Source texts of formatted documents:
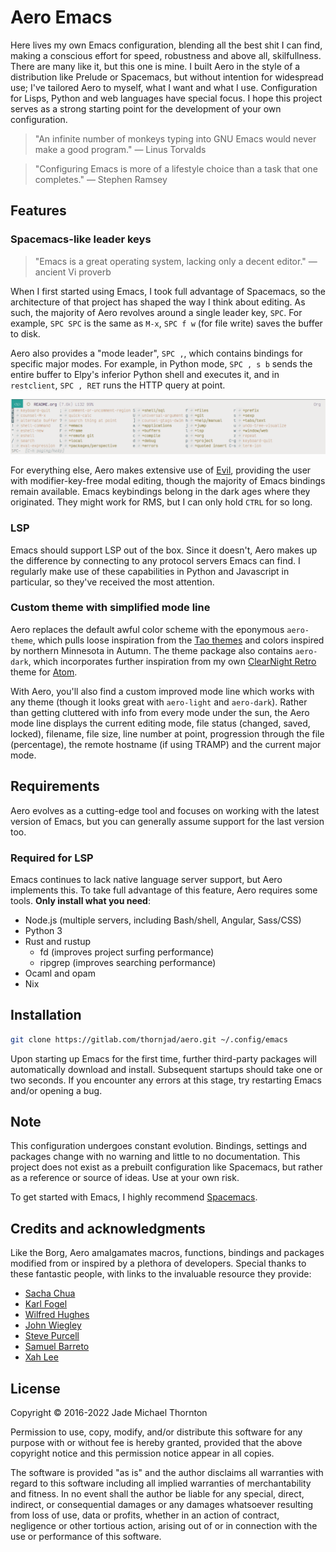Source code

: # Aero Emacs

Here lives my own Emacs configuration, blending all the best shit I can find, making a conscious effort for speed, robustness and above all, skilfullness. There are many like it, but this one is mine. I built Aero in the style of a distribution like Prelude or Spacemacs, but without intention for widespread use; I've tailored Aero to myself, what I want and what I use. Configuration for Lisps, Python and web languages have special focus. I hope this project serves as a strong starting point for the development of your own configuration.

> "An infinite number of monkeys typing into GNU Emacs would never make a good program." — Linus Torvalds

> "Configuring Emacs is more of a lifestyle choice than a task that one completes." — Stephen Ramsey

## Features

### Spacemacs-like leader keys

> "Emacs is a great operating system, lacking only a decent editor." — ancient Vi proverb

When I first started using Emacs, I took full advantage of Spacemacs, so the architecture of that project has shaped the way I think about editing. As such, the majority of Aero revolves around a single leader key, `SPC`. For example, `SPC SPC` is the same as `M-x`, `SPC f w` (for file write) saves the buffer to disk.

Aero also provides a "mode leader", `SPC ,`, which contains bindings for specific major modes. For example, in Python mode, `SPC , s b` sends the entire buffer to Elpy's inferior Python shell and executes it, and in `restclient`, `SPC , RET` runs the HTTP query at point.

![Aero's spacebar leader with Ivy completion](./etc/images/aero-leader-preview.png)

For everything else, Aero makes extensive use of [Evil](https://github.com/emacs-evil/evil), providing the user with modifier-key-free modal editing, though the majority of Emacs bindings remain available. Emacs keybindings belong in the dark ages where they originated. They might work for RMS, but I can only hold `CTRL` for so long.

### LSP

Emacs should support LSP out of the box. Since it doesn't, Aero makes up the difference by connecting to any protocol servers Emacs can find. I regularly make use of these capabilities in Python and Javascript in particular, so they've received the most attention.

### Custom theme with simplified mode line

Aero replaces the default awful color scheme with the eponymous `aero-theme`, which pulls loose inspiration from the [Tao themes](https://github.com/11111000000/tao-theme-emacs) and colors inspired by northern Minnesota in Autumn. The theme package also contains `aero-dark`, which incorporates further inspiration from my own [ClearNight Retro](https://github.com/ClearNight/clearnight-retro-syntax) theme for [Atom](https://atom.io).

With Aero, you'll also find a custom improved mode line which works with any theme (though it looks great with `aero-light` and `aero-dark`). Rather than getting cluttered with info from every mode under the sun, the Aero mode line displays the current editing mode, file status (changed, saved, locked), filename, file size, line number at point, progression through the file (percentage), the remote hostname (if using TRAMP) and the current major mode.

## Requirements

Aero evolves as a cutting-edge tool and focuses on working with the latest version of Emacs, but you can generally assume support for the last version too.

### Required for LSP

Emacs continues to lack native language server support, but Aero implements this. To take full advantage of this feature, Aero requires some tools. **Only install what you need**:

- Node.js (multiple servers, including Bash/shell, Angular, Sass/CSS) 
- Python 3
- Rust and rustup
  - fd (improves project surfing performance)
  - ripgrep (improves searching performance)
- Ocaml and opam
- Nix 

## Installation

```sh
git clone https://gitlab.com/thornjad/aero.git ~/.config/emacs
```

Upon starting up Emacs for the first time, further third-party packages will automatically download and install. Subsequent startups should take one or two seconds. If you encounter any errors at this stage, try restarting Emacs and/or opening a bug.

## Note

This configuration undergoes constant evolution. Bindings, settings and packages change with no warning and little to no documentation. This project does not exist as a prebuilt configuration like Spacemacs, but rather as a reference or source of ideas. Use at your own risk.

To get started with Emacs, I highly recommend [Spacemacs](https://spacemacs.org).

## Credits and acknowledgments

Like the Borg, Aero amalgamates macros, functions, bindings and packages modified from or inspired by a plethora of developers. Special thanks to these fantastic people, with links to the invaluable resource they provide:

- [Sacha Chua](https://github.com/sachac/.emacs.d)
- [Karl Fogel](https://svn.red-bean.com/repos/kfogel/trunk/.emacs)
- [Wilfred Hughes](https://github.com/Wilfred/.emacs.d)
- [John Wiegley](https://github.com/jwiegley/dot-emacs)
- [Steve Purcell](https://github.com/purcell/emacs.d)
- [Samuel Barreto](https://github.com/sam217pa/emacs-config)
- [Xah Lee](http://xahlee.info/emacs)

## License

Copyright © 2016-2022 Jade Michael Thornton

Permission to use, copy, modify, and/or distribute this software for any purpose with or without fee
is hereby granted, provided that the above copyright notice and this permission notice appear in all
copies.

The software is provided "as is" and the author disclaims all warranties with regard to this
software including all implied warranties of merchantability and fitness. In no event shall the
author be liable for any special, direct, indirect, or consequential damages or any damages
whatsoever resulting from loss of use, data or profits, whether in an action of contract, negligence
or other tortious action, arising out of or in connection with the use or performance of this
software.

◆ What to produce: Although the records above contain pictures, only their text is to be repeated, exactly as given.

◆ Written response:
Source code

: # Aero Emacs

Here lives my own Emacs configuration, blending all the best shit I can find, making a conscious effort for speed, robustness and above all, skilfullness. There are many like it, but this one is mine. I built Aero in the style of a distribution like Prelude or Spacemacs, but without intention for widespread use; I've tailored Aero to myself, what I want and what I use. Configuration for Lisps, Python and web languages have special focus. I hope this project serves as a strong starting point for the development of your own configuration.

> "An infinite number of monkeys typing into GNU Emacs would never make a good program." — Linus Torvalds

> "Configuring Emacs is more of a lifestyle choice than a task that one completes." — Stephen Ramsey

## Features

### Spacemacs-like leader keys

> "Emacs is a great operating system, lacking only a decent editor." — ancient Vi proverb

When I first started using Emacs, I took full advantage of Spacemacs, so the architecture of that project has shaped the way I think about editing. As such, the majority of Aero revolves around a single leader key, `SPC`. For example, `SPC SPC` is the same as `M-x`, `SPC f w` (for file write) saves the buffer to disk.

Aero also provides a "mode leader", `SPC ,`, which contains bindings for specific major modes. For example, in Python mode, `SPC , s b` sends the entire buffer to Elpy's inferior Python shell and executes it, and in `restclient`, `SPC , RET` runs the HTTP query at point.

![Aero's spacebar leader with Ivy completion](./etc/images/aero-leader-preview.png)

For everything else, Aero makes extensive use of [Evil](https://github.com/emacs-evil/evil), providing the user with modifier-key-free modal editing, though the majority of Emacs bindings remain available. Emacs keybindings belong in the dark ages where they originated. They might work for RMS, but I can only hold `CTRL` for so long.

### LSP

Emacs should support LSP out of the box. Since it doesn't, Aero makes up the difference by connecting to any protocol servers Emacs can find. I regularly make use of these capabilities in Python and Javascript in particular, so they've received the most attention.

### Custom theme with simplified mode line

Aero replaces the default awful color scheme with the eponymous `aero-theme`, which pulls loose inspiration from the [Tao themes](https://github.com/11111000000/tao-theme-emacs) and colors inspired by northern Minnesota in Autumn. The theme package also contains `aero-dark`, which incorporates further inspiration from my own [ClearNight Retro](https://github.com/ClearNight/clearnight-retro-syntax) theme for [Atom](https://atom.io).

With Aero, you'll also find a custom improved mode line which works with any theme (though it looks great with `aero-light` and `aero-dark`). Rather than getting cluttered with info from every mode under the sun, the Aero mode line displays the current editing mode, file status (changed, saved, locked), filename, file size, line number at point, progression through the file (percentage), the remote hostname (if using TRAMP) and the current major mode.

## Requirements

Aero evolves as a cutting-edge tool and focuses on working with the latest version of Emacs, but you can generally assume support for the last version too.

### Required for LSP

Emacs continues to lack native language server support, but Aero implements this. To take full advantage of this feature, Aero requires some tools. **Only install what you need**:

- Node.js (multiple servers, including Bash/shell, Angular, Sass/CSS) 
- Python 3
- Rust and rustup
  - fd (improves project surfing performance)
  - ripgrep (improves searching performance)
- Ocaml and opam
- Nix 

## Installation

```sh
git clone https://gitlab.com/thornjad/aero.git ~/.config/emacs
```

Upon starting up Emacs for the first time, further third-party packages will automatically download and install. Subsequent startups should take one or two seconds. If you encounter any errors at this stage, try restarting Emacs and/or opening a bug.

## Note

This configuration undergoes constant evolution. Bindings, settings and packages change with no warning and little to no documentation. This project does not exist as a prebuilt configuration like Spacemacs, but rather as a reference or source of ideas. Use at your own risk.

To get started with Emacs, I highly recommend [Spacemacs](https://spacemacs.org).

## Credits and acknowledgments

Like the Borg, Aero amalgamates macros, functions, bindings and packages modified from or inspired by a plethora of developers. Special thanks to these fantastic people, with links to the invaluable resource they provide:

- [Sacha Chua](https://github.com/sachac/.emacs.d)
- [Karl Fogel](https://svn.red-bean.com/repos/kfogel/trunk/.emacs)
- [Wilfred Hughes](https://github.com/Wilfred/.emacs.d)
- [John Wiegley](https://github.com/jwiegley/dot-emacs)
- [Steve Purcell](https://github.com/purcell/emacs.d)
- [Samuel Barreto](https://github.com/sam217pa/emacs-config)
- [Xah Lee](http://xahlee.info/emacs)

## License

Copyright © 2016-2022 Jade Michael Thornton

Permission to use, copy, modify, and/or distribute this software for any purpose with or without fee
is hereby granted, provided that the above copyright notice and this permission notice appear in all
copies.

The software is provided "as is" and the author disclaims all warranties with regard to this
software including all implied warranties of merchantability and fitness. In no event shall the
author be liable for any special, direct, indirect, or consequential damages or any damages
whatsoever resulting from loss of use, data or profits, whether in an action of contract, negligence
or other tortious action, arising out of or in connection with the use or performance of this
software.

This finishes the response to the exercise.